I insist on a clean room and am, entirely comfortable with going ape when i find used sanitary towels ect regularly -she does have a bin ect .Phew feel better now.
Wish i didn`t have to go in her room but i cant cope with the smell and filth if i dont, and her sister who is like me gets very upset as they have to share.

Lins75 · 22/01/2009 19:25

My stepkids rooms aren't that bad.

But mostly because they hardly let me in there so they have to clean it up themselves. lol

I pick up laundry and some clothes, vacuum and such but the rest they do themselves.

If they don't then they just live in filth which isn't great for them.

MaureenMLove · 22/01/2009 19:43

DD tidies her bedroom every night. It's part of her after school routine. Homework, dishwasher and bedroom. It takes her 10 mins because she does it every day.

I do not wash clothes unless they are in the washing basket. If she wants something and it's not clean - tough or wash it yourself.

blossomsmine · 23/01/2009 15:53

The first time i asked my dd to hoover, i happened to walk past the living room and saw what she was doing..... She was just lifting the hoover head (cylinder hoover) and picking it up and putting it down on the odd bit of fluff or small piece of dirt she saw on the floor. She didn't push it round the whole room just banged it down when she saw something to hoover!!!!!! When i tried to explain how to use it (god knows she should have known as i am addicted to hoovering!) she looked at me as if i were a clean freak!!!

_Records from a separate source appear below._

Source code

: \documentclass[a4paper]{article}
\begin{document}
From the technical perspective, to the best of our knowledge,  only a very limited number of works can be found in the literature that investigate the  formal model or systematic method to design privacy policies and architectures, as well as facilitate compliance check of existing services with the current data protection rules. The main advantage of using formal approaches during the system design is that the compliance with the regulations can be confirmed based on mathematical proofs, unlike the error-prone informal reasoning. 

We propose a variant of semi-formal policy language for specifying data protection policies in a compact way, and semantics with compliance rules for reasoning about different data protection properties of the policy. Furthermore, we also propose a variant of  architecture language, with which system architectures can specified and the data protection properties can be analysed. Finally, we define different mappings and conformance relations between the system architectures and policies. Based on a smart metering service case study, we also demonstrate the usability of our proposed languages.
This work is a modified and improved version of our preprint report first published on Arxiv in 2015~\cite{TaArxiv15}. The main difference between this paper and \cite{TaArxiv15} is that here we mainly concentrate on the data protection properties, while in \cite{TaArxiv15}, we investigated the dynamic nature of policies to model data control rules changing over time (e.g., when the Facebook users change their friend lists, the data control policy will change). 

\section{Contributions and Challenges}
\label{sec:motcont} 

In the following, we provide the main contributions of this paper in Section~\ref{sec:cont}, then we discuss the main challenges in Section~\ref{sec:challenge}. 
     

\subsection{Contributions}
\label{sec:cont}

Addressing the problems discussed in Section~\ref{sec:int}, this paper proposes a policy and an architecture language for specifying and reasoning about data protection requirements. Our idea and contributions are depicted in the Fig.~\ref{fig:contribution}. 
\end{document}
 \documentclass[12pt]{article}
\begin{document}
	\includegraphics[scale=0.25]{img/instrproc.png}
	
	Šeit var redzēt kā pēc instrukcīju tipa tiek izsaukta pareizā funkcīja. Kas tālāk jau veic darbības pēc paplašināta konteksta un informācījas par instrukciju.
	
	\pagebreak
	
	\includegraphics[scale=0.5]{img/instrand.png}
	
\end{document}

poshwellies · 23/01/2009 16:16

santababi-do you have my daughter living in your house? mine's(nearly 14) excatly the same and beginning to lose my patience.She's almost at kleptomaniac/tramp status.

The sanitary towels are a mind boggler for me too.

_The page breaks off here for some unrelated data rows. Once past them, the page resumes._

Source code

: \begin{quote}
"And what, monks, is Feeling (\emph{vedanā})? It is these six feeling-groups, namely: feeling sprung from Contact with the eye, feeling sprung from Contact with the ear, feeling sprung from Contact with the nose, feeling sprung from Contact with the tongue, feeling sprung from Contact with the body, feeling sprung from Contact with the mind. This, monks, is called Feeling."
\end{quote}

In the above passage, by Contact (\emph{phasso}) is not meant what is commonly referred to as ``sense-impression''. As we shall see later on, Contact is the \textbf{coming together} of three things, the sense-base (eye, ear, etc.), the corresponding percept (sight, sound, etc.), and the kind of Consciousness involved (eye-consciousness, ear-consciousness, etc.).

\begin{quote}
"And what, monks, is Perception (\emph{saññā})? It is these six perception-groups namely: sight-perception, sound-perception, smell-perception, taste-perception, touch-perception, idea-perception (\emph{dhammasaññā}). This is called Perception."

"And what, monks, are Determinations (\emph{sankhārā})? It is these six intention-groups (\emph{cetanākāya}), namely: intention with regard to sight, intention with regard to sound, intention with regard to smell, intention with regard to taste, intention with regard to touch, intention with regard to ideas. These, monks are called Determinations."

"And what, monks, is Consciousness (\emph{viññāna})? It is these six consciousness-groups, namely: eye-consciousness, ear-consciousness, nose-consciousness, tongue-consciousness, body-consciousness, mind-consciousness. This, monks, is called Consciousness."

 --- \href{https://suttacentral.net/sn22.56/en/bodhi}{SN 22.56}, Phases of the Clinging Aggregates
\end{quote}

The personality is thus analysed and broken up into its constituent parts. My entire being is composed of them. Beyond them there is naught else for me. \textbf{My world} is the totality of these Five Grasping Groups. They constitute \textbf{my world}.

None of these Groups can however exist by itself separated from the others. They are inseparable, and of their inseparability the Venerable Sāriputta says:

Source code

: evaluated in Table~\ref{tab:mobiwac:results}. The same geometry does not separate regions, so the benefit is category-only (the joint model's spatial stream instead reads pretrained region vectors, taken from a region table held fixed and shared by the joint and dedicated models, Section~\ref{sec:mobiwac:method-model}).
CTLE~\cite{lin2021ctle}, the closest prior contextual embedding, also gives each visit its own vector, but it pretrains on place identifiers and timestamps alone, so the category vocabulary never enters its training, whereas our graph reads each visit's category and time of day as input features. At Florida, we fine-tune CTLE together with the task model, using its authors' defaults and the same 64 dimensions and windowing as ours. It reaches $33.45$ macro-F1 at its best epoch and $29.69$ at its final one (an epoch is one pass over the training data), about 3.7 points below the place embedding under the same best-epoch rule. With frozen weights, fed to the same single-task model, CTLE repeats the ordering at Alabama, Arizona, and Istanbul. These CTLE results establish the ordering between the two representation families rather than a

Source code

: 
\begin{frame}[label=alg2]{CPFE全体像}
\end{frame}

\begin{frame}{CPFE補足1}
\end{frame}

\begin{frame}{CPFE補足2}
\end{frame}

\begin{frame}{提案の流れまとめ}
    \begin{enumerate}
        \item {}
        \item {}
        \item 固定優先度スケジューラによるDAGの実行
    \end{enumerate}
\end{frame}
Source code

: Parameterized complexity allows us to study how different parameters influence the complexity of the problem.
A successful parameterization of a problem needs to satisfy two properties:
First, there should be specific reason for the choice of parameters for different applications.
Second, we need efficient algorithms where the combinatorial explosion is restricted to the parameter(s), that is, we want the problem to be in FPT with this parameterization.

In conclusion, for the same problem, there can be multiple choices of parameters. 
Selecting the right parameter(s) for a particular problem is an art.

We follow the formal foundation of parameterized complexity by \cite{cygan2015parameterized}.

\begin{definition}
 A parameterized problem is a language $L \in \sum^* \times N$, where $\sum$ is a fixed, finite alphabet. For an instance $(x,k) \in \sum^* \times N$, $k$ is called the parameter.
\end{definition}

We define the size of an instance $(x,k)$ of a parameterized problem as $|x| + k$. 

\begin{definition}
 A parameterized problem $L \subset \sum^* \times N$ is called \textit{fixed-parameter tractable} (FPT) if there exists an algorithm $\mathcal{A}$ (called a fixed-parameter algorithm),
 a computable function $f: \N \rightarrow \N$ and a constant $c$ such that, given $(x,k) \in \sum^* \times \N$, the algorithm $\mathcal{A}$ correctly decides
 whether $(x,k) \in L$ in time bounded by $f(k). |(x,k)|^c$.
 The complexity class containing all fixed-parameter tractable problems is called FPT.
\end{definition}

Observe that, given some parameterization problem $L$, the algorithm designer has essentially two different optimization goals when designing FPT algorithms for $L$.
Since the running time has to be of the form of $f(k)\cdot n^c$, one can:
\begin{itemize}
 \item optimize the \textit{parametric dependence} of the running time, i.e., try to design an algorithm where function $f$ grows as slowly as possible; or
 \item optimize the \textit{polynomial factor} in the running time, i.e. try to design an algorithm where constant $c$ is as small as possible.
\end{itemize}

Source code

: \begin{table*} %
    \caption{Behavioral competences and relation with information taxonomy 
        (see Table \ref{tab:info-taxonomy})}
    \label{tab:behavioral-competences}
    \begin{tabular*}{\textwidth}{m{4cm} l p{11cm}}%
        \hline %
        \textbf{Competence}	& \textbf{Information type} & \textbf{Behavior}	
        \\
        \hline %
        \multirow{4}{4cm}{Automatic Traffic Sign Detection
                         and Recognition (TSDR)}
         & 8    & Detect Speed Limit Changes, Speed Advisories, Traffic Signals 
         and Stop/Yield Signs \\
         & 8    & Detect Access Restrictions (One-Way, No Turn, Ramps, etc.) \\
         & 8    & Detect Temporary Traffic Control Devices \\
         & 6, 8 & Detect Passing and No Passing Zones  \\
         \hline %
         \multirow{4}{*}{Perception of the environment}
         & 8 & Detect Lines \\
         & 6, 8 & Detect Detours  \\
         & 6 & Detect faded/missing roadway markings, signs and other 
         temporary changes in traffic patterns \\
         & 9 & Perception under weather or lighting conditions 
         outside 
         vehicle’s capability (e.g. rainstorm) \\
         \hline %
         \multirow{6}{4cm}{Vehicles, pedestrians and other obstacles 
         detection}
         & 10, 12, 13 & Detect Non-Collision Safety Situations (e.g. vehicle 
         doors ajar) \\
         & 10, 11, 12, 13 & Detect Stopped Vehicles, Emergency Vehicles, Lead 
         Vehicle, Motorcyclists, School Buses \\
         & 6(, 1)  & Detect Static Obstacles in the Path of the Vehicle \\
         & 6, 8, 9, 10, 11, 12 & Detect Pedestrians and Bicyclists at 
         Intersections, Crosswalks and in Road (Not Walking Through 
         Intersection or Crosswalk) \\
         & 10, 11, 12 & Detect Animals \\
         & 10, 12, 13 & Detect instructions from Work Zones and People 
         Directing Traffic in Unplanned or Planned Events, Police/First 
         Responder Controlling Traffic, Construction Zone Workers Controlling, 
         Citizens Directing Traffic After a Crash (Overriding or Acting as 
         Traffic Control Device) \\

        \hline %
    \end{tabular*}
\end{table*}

wotsitallabout · 23/01/2009 20:04

Same problem here. Used to get suicidal about the untidyness. Now it's beyond belief. Sanitary towels everywhere, despite being provided with bags and bin. Mouldy food, knickers I have to throw away. The stench is unbearable. Trouble is I'm a tidy fanatic and I find it totally unacceptable. I dread to think what happens when she sleeps over at her friends or her dads. She went away for 2 weeks at christmas with her dad and stayed with extended family. Had her monthly too so was worried about situation. No worries, opened her case and she had brought all her dirty towels home with her. I iron all her clothes only for her to have a shower, drop wet towel on floor on top of clothes and then wear wet, screwed up clothes to school.

higgle · 11/02/2009 12:19

My sons, 14 and 17 have to keep their rooms clean and tidy as part of the deal to get their pocket money. They both do all own washing and change beds. I cast an eye over how the rooms are from time to time and rmins them to get on with it if they are slacking. Seems to work well. I really have not got time to clean and wash for teenagers, but do iron shirts and other things that really need it. We have been doing things this way from age 13 - they seem to be pleased to be "grown up" and responsible then and only veer off track later on

CrackerNut · 11/02/2009 12:23

Dd1 is only 11 but we have been having the problem of messy bedroom for ages now.

The only thing that makes her tidy it is if I remove the fuse from the plug to her tv.

Trouble is, as soon as the room is tidy and she gets the fuse back then we get back to bombsite within hours.

I once cleared the whole thing out for her, gave it a real deep clean and then went in every day to just give it a quick sweep in the hope that this would help her see that it is nicer when it is tidy. I missed 1 day of doing that and it was back to bombiste again and I gave up.